Marc Chagall, der dieses Gemälde im Jahr 1972 um seinen 85. Geburtstag herum schuf, ist einer der Maler, über die man alles zu wissen glaubt. So ist auch „Schlafende mit Blumen“ aus der Sammlung der Wiener Albertina ein „typischer Chagall“: verträumt, märchenhaft, gemalt in einem magischen, leicht süßlichen Realismus, bei dem die verrücktesten Dinge möglich sind. Kühe, die fliegen. Blumensträuße, so groß wie eine ganze Stadt. Liebespaare, eng umschlungen, denen vor lauter Glück der Boden unter den Füßen abhandengekommen ist. So kennt man Chagall, so lieben ihn die einen, und so blicken die anderen ein wenig überheblich auf ihn herab.
Da darf die Frage erlaubt sein, wie es sein kann, dass er gut sechzig Jahre vor der „Schlafenden“ ein Gemälde wie dieses malt: Man sieht eine Dorfstraße, auf der – eingerahmt von Kerzenleuchtern – offensichtlich ein Toter am Boden liegt. Eine Frau, barfuß, im hellen langen Rock, hebt klagend die Arme, während ein zweiter Mann mit einer Schaufel hantiert, ein dritter auf dem Dach sitzt, wo er Geige spielt, und ein vierter gerade fluchtartig die Szenerie verlässt (und dabei in der Eile noch zwei Blumentöpfe umstößt). Der Himmel ist hier nicht blau, sondern von einem giftig gelben Grün mit ein paar schwarzen Wolken. „Der Tod“, ein Werk des jungen Chagall, das seit Langem im Centre Pompidou in Paris ist, wird bald in Wien auf die „Schlafende mit Blumen“ treffen.
Die Kuratorinnen des Museums Albertina, dessen Bestände auch rund dreihundert Arbeiten von Marc Chagall umfassen (überwiegend Zeichnungen, Aquarelle und Grafiken neben acht Gemälden aus der Sammlung Batliner), haben zwanzig Jahre nach ihrer letzten Chagall-Schau eine Ausstellung organisiert, mit der sie diesen Künstler neu einordnen möchten. Die Chancen stehen gut, dass ihnen das gelingt. Rund 110 Gemälde und 35 Aquarelle und Grafiken haben sie dafür zusammengetragen, aus Paris und aus New York, aus St. Louis und Tel Aviv, aus Basel, Amsterdam, Los Angeles und Jerusalem.
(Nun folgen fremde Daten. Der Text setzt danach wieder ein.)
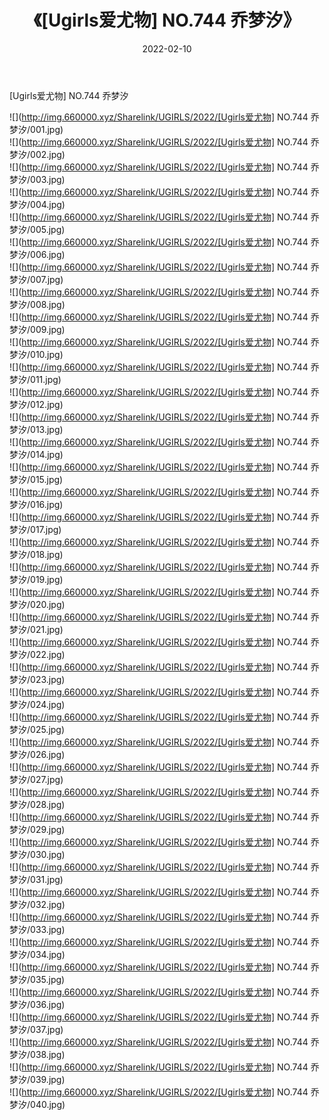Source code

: ﻿---
layout: post
title:  《[Ugirls爱尤物] NO.744 乔梦汐》
date:   2022-02-10
img: http://img.660000.xyz/Sharelink/UGIRLS/2022/[Ugirls爱尤物] NO.744 乔梦汐/000.jpg
categories: [美女, 清纯, 唯美]
---

[Ugirls爱尤物] NO.744 乔梦汐

 ![](http://img.660000.xyz/Sharelink/UGIRLS/2022/[Ugirls爱尤物] NO.744 乔梦汐/001.jpg) <br>![](http://img.660000.xyz/Sharelink/UGIRLS/2022/[Ugirls爱尤物] NO.744 乔梦汐/002.jpg) <br>![](http://img.660000.xyz/Sharelink/UGIRLS/2022/[Ugirls爱尤物] NO.744 乔梦汐/003.jpg) <br>![](http://img.660000.xyz/Sharelink/UGIRLS/2022/[Ugirls爱尤物] NO.744 乔梦汐/004.jpg) <br>![](http://img.660000.xyz/Sharelink/UGIRLS/2022/[Ugirls爱尤物] NO.744 乔梦汐/005.jpg) <br>![](http://img.660000.xyz/Sharelink/UGIRLS/2022/[Ugirls爱尤物] NO.744 乔梦汐/006.jpg) <br>![](http://img.660000.xyz/Sharelink/UGIRLS/2022/[Ugirls爱尤物] NO.744 乔梦汐/007.jpg) <br>![](http://img.660000.xyz/Sharelink/UGIRLS/2022/[Ugirls爱尤物] NO.744 乔梦汐/008.jpg) <br>![](http://img.660000.xyz/Sharelink/UGIRLS/2022/[Ugirls爱尤物] NO.744 乔梦汐/009.jpg) <br>![](http://img.660000.xyz/Sharelink/UGIRLS/2022/[Ugirls爱尤物] NO.744 乔梦汐/010.jpg) <br>![](http://img.660000.xyz/Sharelink/UGIRLS/2022/[Ugirls爱尤物] NO.744 乔梦汐/011.jpg) <br>![](http://img.660000.xyz/Sharelink/UGIRLS/2022/[Ugirls爱尤物] NO.744 乔梦汐/012.jpg) <br>![](http://img.660000.xyz/Sharelink/UGIRLS/2022/[Ugirls爱尤物] NO.744 乔梦汐/013.jpg) <br>![](http://img.660000.xyz/Sharelink/UGIRLS/2022/[Ugirls爱尤物] NO.744 乔梦汐/014.jpg) <br>![](http://img.660000.xyz/Sharelink/UGIRLS/2022/[Ugirls爱尤物] NO.744 乔梦汐/015.jpg) <br>![](http://img.660000.xyz/Sharelink/UGIRLS/2022/[Ugirls爱尤物] NO.744 乔梦汐/016.jpg) <br>![](http://img.660000.xyz/Sharelink/UGIRLS/2022/[Ugirls爱尤物] NO.744 乔梦汐/017.jpg) <br>![](http://img.660000.xyz/Sharelink/UGIRLS/2022/[Ugirls爱尤物] NO.744 乔梦汐/018.jpg) <br>![](http://img.660000.xyz/Sharelink/UGIRLS/2022/[Ugirls爱尤物] NO.744 乔梦汐/019.jpg) <br>![](http://img.660000.xyz/Sharelink/UGIRLS/2022/[Ugirls爱尤物] NO.744 乔梦汐/020.jpg) <br>![](http://img.660000.xyz/Sharelink/UGIRLS/2022/[Ugirls爱尤物] NO.744 乔梦汐/021.jpg) <br>![](http://img.660000.xyz/Sharelink/UGIRLS/2022/[Ugirls爱尤物] NO.744 乔梦汐/022.jpg) <br>![](http://img.660000.xyz/Sharelink/UGIRLS/2022/[Ugirls爱尤物] NO.744 乔梦汐/023.jpg) <br>![](http://img.660000.xyz/Sharelink/UGIRLS/2022/[Ugirls爱尤物] NO.744 乔梦汐/024.jpg) <br>![](http://img.660000.xyz/Sharelink/UGIRLS/2022/[Ugirls爱尤物] NO.744 乔梦汐/025.jpg) <br>![](http://img.660000.xyz/Sharelink/UGIRLS/2022/[Ugirls爱尤物] NO.744 乔梦汐/026.jpg) <br>![](http://img.660000.xyz/Sharelink/UGIRLS/2022/[Ugirls爱尤物] NO.744 乔梦汐/027.jpg) <br>![](http://img.660000.xyz/Sharelink/UGIRLS/2022/[Ugirls爱尤物] NO.744 乔梦汐/028.jpg) <br>![](http://img.660000.xyz/Sharelink/UGIRLS/2022/[Ugirls爱尤物] NO.744 乔梦汐/029.jpg) <br>![](http://img.660000.xyz/Sharelink/UGIRLS/2022/[Ugirls爱尤物] NO.744 乔梦汐/030.jpg) <br>![](http://img.660000.xyz/Sharelink/UGIRLS/2022/[Ugirls爱尤物] NO.744 乔梦汐/031.jpg) <br>![](http://img.660000.xyz/Sharelink/UGIRLS/2022/[Ugirls爱尤物] NO.744 乔梦汐/032.jpg) <br>![](http://img.660000.xyz/Sharelink/UGIRLS/2022/[Ugirls爱尤物] NO.744 乔梦汐/033.jpg) <br>![](http://img.660000.xyz/Sharelink/UGIRLS/2022/[Ugirls爱尤物] NO.744 乔梦汐/034.jpg) <br>![](http://img.660000.xyz/Sharelink/UGIRLS/2022/[Ugirls爱尤物] NO.744 乔梦汐/035.jpg) <br>![](http://img.660000.xyz/Sharelink/UGIRLS/2022/[Ugirls爱尤物] NO.744 乔梦汐/036.jpg) <br>![](http://img.660000.xyz/Sharelink/UGIRLS/2022/[Ugirls爱尤物] NO.744 乔梦汐/037.jpg) <br>![](http://img.660000.xyz/Sharelink/UGIRLS/2022/[Ugirls爱尤物] NO.744 乔梦汐/038.jpg) <br>![](http://img.660000.xyz/Sharelink/UGIRLS/2022/[Ugirls爱尤物] NO.744 乔梦汐/039.jpg) <br>![](http://img.660000.xyz/Sharelink/UGIRLS/2022/[Ugirls爱尤物] NO.744 乔梦汐/040.jpg) <br>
Zahlreiche Leihgaben stammen auch aus Privatsammlungen, was garantiert, dass die Besucherinnen und Besucher in Wien manche ihnen bisher unbekannte Werke sehen werden. „Wir wollen“, sagt Gisela Kirpicsenko, die Verantwortliche der Schau, „das Bild revidieren, das von Marc Chagall in der breiten Öffentlichkeit herrscht.“ Für Kirpicsenko ist Chagalls Kunst „widersprüchlich, der Logik des Gewohnten entgegengesetzt“. Kaum etwas, schreibt sie in ihrem lesenswerten Katalogbeitrag, „scheint dort an seinem rechten Platz“. Außer der Wiederholung von Motiven und Themen sei in seinen Bildern „nichts beständig und nichts eindeutig. Es gibt nur eine Konstante in seinem Leben – die Erinnerung an seine Kindheit in Witebsk.“ Daraus entwickelt Chagall seine privaten Symbole, allerdings variiert ihr Sinn je nach Zusammenhang. So kann die Kuh auf das Dasein in Witebsk anspielen oder auf Fruchtbarkeit und Mutterschaft. Esel, Hahn und Pferd oder Objekte wie ein Samowar, schreibt Kirpicsenko, „gehören ebenfalls der dörflichen Welt an. Familienmitglieder, Rabbiner, Geiger und Bettler erinnern an sein Umfeld und seine Herkunft.“ Blumen stehen für Freude. Die Bräute für die Liebe – aber Obacht: Sie bedeuten unter Umständen auch etwas ganz anderes. Beispielsweise, wenn sie den Mann auf ihre Schultern nehmen wie bei dem „Doppelporträt mit Weinglas“ von 1917/18 aus dem Centre Pompidou: Dann sind sie nicht die Liebenden, sondern das Fundament der Familie, die Ernährerinnen.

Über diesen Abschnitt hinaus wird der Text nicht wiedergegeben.